Der direkte Handel zwischen den Banken ist aber - ähnlich wie in der Finanzkrise 2008 - erneut ins Stocken geraten. Hauptgrund ist das starke Engagement einzelner Institute in Staatsanleihen angeschlagener Euro-Staaten. Vor allem das Misstrauen gegenüber der drittgrößten Wirtschaft im Euroraum, Italien, war zuletzt deutlich gestiegen.

Heute spielen die Ergebnisse der neuerlichen Banken-Stresstests eine wichtige Rolle bei der Gesprächsrunde der EU-Finanzminister in Brüssel. Erst nach dem nächsten Treffen der Minister werde man das Datum der Veröffentlichung bekanntgeben, hieß es am Dienstag von der Europäischen Bankenaufsicht EBA in London. Die EBA habe Fortschritte bei der Prüfung gemacht. Wenn der Rat diese festzurre, werde man das Paket zur Rekapitalisierung von Banken fertigstellen und veröffentlichen.


Stress vor neuem Stresstest

Die EBA soll ermitteln, wie viel Geld europäische Banken brauchen, um bis Ende Juni 2012 eine harte Kernkapitalquote von neun Prozent zu erreichen - wenn alle Staatsanleihen zu Marktpreisen bewertet werden. Kernkapital gilt als Puffer für Krisen.

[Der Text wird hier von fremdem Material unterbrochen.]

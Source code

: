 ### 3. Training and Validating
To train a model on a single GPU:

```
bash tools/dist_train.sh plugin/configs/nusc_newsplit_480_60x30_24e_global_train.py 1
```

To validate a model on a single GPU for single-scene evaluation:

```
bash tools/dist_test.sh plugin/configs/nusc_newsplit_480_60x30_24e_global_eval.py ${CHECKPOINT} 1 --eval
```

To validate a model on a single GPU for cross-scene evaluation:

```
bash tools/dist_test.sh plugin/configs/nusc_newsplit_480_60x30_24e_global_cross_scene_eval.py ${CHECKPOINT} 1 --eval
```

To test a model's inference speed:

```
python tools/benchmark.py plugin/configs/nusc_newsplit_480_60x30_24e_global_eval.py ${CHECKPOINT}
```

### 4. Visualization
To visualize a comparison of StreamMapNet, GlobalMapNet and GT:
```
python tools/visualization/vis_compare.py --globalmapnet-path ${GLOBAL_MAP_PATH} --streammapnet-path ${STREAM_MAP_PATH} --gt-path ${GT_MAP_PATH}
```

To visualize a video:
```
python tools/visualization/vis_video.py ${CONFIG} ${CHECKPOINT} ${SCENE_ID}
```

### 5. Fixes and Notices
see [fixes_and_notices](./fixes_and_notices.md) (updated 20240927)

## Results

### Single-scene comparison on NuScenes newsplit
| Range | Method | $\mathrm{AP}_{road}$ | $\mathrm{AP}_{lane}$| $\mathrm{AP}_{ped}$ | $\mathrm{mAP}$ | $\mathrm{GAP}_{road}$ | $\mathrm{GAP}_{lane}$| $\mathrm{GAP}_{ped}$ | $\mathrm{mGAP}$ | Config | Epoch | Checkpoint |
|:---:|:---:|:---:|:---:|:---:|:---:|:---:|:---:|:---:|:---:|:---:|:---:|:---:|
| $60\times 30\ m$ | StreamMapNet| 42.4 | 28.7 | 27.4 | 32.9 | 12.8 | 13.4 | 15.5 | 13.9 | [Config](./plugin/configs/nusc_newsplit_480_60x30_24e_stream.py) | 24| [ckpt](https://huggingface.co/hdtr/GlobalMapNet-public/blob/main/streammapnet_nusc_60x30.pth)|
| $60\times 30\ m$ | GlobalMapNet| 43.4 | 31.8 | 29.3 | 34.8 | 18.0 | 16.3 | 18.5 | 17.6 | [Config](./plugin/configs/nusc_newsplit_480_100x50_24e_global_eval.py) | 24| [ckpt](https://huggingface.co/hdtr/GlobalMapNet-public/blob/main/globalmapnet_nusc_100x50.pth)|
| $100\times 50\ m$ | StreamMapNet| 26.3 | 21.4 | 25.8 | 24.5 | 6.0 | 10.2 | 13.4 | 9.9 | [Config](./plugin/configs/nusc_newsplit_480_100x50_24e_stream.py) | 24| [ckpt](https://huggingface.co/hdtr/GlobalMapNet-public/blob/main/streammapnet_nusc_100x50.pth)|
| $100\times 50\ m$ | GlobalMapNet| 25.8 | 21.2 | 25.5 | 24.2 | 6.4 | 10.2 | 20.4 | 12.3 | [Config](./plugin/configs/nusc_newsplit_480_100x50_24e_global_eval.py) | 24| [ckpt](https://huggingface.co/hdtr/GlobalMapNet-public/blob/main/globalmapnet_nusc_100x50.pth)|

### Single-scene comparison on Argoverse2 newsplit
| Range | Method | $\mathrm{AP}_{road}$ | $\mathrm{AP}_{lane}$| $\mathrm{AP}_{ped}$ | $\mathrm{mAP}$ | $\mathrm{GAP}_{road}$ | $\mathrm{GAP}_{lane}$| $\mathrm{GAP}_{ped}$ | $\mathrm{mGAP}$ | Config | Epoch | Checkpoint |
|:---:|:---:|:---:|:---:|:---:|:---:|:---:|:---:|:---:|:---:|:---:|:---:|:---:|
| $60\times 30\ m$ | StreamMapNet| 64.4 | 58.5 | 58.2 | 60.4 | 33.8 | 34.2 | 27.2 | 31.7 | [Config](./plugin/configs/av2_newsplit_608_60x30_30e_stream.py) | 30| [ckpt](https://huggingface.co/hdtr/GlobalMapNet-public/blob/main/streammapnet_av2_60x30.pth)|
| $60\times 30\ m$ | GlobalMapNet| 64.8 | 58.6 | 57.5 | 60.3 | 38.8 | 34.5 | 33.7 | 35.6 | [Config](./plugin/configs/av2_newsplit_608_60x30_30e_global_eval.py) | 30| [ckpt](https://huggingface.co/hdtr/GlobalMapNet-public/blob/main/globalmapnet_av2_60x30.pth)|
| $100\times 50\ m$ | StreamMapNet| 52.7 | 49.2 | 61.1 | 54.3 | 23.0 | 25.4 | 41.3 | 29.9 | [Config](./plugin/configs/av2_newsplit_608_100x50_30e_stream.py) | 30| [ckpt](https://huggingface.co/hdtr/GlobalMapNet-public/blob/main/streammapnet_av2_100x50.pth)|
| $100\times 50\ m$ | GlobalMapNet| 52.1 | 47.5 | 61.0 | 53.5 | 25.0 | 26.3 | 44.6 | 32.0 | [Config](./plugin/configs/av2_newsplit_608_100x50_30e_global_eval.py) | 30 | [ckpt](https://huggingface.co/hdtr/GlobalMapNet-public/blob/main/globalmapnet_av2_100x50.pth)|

Am Montag wurde noch damit gerechnet, dass sich die Veröffentlichung der mit Spannung erwarteten Ergebnisse weiter verzögern könnte. „Wir rechnen nicht mehr damit, dass in dieser Woche noch etwas passiert“, hatte es in Finanzkreisen in Frankfurt geheißen. Ursprünglich sollten die Ergebnisse Mitte November vorliegen, dann waren sie für Ende November in Aussicht gestellt worden.

Derweil setzen sich die Banken gegen eine Sündenbock-Rolle in der eskalierenden EU-Schuldenkrise zur Wehr. „Manche Banken haben 2008 ihre Staaten in Schwierigkeiten gebracht, jetzt aber bringen manche Staaten ihre Banken in Probleme“, sagte der Präsident des Bundesverbandes deutscher Banken, Andreas Schmitz, dem Anlegermagazin „Börse Online“.

Selbst wenn man die Aufwendungen zur Stützung angeschlagener Banken herausrechne, sei die Staatsverschuldung in den vergangenen Jahren deutlich gestiegen. Schon 2007, also noch vor der Pleite der US-Investmentbank Lehman und der folgenden Erschütterung der Weltwirtschaft, hätten acht von 16 EU-Staaten die Schuldengrenzen der EU überschritten: „Mich ärgert, dass wir Banken es der Politik offensichtlich nicht recht machen können“, wird Schmitz zitiert.

„Wir wurden im vergangenen Jahr von der Bundesregierung dazu aufgefordert, unsere Griechenland-Bonds zu halten. Es heute als Spekulation zu bezeichnen, dass Banken stark in diesen Staatsanleihen engagiert sind, ist unfair“, kritisierte Schmitz.